Gideon Strauss is linking to more lists of things people love reminding me of my earlier stated intentions to do the same. In a way, this weblog is an ongoing report on the things, people and places I love, but nonetheless it is far from complete. I turn fifty this summer and perhaps it is a good time to reflect and see what it is that is still important at the half-century mark. Sounds like a good weekend project.

Tuesday, January 25, 2005

No new lambs today. The count is currently sixteen; three sets of twins and ten singles. We have had a break in the weather, with temperatures above freezing for the first time in a week. The mountain tops are still white, but our fields are no longer snow covered. The barnyard is muddy again, a foretaste of spring days that are still a long way off. Since we have more lambs to come, inevitably we have more bad weather ahead of us. On Saturday morning I brought a bouquet of flowers home with the groceries for Susan. Their fragrance made winter seem to vanish for a moment. Then the breeze cut through the gap at the bottom of the door . . . Here is another one of Jonathan Chaves' translations that captures those days on the cusp of the season, as winter becomes spring:

After Snow --- Impromptu

Dawn breaks, snow patches lie on the slopes:
far away, they seem like flocks of sheep
or maybe geese.
Remember--plodding through spring mud
to see the budding willows,
in camel-hair robe and sable hat
crossing the icy river.

Yu Chi

Monday, January 24, 2005

Sunday, January 23, 2005

The predicted big snow turned out to be two inches of powder with high winds. The boys spent yesterday afternoon sledding. By this afternoon the sun and high winds had stripped the east facing slopes of all but a dusting. Feeding at sunset, I watched the moon rise over skyline drive. There was a new lamb in the barn, and twins born earlier that needed a trip up to the house for some emergency care. By the time all chores were done, the sky was dark and Orion was just peeking over Skyline Drive.

Lambing pens at night.

Saturday, January 22, 2005


Snow arrives, the mountain vanishes.

Storm heading our way.

Friday, January 21, 2005

Another backdated post today. The first part of Friday evening flew by preparing for the winter storm predicted to start Saturday. Propane for the grill, gas for generators, extra feed down to the barn, top off the pantry; all the usual things one does when you are at the end of the power lines and bad weather is on the way. We usually get by without problems, but there have been occasions . . .

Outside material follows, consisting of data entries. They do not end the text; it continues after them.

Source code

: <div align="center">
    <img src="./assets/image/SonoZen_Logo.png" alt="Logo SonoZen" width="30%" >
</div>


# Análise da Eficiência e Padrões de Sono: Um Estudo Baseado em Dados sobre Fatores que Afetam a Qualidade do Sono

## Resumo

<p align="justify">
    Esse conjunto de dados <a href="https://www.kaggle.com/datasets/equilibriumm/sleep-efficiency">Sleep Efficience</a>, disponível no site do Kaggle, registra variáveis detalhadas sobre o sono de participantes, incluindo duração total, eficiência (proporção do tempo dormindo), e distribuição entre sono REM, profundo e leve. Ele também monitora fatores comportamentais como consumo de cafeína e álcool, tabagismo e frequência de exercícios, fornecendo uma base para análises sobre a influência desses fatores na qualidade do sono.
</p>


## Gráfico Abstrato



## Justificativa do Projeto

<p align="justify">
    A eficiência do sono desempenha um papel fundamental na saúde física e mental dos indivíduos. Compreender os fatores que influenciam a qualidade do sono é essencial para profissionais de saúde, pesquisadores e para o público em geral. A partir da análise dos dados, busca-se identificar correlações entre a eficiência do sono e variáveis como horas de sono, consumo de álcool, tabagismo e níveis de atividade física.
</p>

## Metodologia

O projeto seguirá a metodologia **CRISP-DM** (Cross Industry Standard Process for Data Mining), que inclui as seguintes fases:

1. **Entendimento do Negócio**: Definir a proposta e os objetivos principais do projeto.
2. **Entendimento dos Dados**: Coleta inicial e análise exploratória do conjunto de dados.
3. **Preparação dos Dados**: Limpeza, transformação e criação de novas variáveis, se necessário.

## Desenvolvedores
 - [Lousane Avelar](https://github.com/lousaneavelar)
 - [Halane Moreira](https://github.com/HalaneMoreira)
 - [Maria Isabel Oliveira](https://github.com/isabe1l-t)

After the most urgent chores were done, Susan and I let the boys hide out at the in-laws before the expected day of shovelling and sheep chores. We took advantage to run up to Winchester for a late dinner out at Passage to India before we get snowed in for the weekend. Tomorrow, snow pictures.

Thursday, January 20, 2005


A little dinner.

Settling down for the evening.

Yes, they do grow their own sweaters, but no, not quite like this. She was getting chilled in the sub-zero weather, but we didn't want to take her from her mother. Then Susan dug out an old dog sweater. . . I had my doubts, but what can I say? It worked.

Wednesday, January 19, 2005


More of the barn at evening bed check.

During lambing time we go down and check for new arrivals before heading off to bed. Here is part of the flock wondering what the disturbance is at 11:00 p.m..

Mother and son.

Some of our sheep are a little more colorful than others. Here is a brand new Harlequin lamb.

Tuesday, January 18, 2005

We are freezing here on our hillside. Oh, the house is warm enough, but outside wind chills are driving eight degree temperatures into the sub-zero range. If any of you are checking in from overseas, the pre-wind chill temperature is minus 13 degrees Celsius. I'm sticking with Fahrenheit. Eight degrees is cold enough. I have trouble wrapping my mind around minus 13 even on the Celsius scale. The sheep are packed into the barn out of the wind, but the temperature still drops enough to put an inch of ice on the water buckets by morning. With one or two lambs a day coming now we cross our fingers and hope they make it through the weather. Tomorrow, snow.

Monday, January 17, 2005


Gentlemen at breakfast

This is the view from home this morning. Last night clouds moved in and left snow swirling around the house at midnight.

SNOWY MOUNTAINS

A sudden snowfall comes in darkness,
black clouds hang, heavy and somber.
The mountains also can get grey hair:
don't be surprised that their sides are turning white!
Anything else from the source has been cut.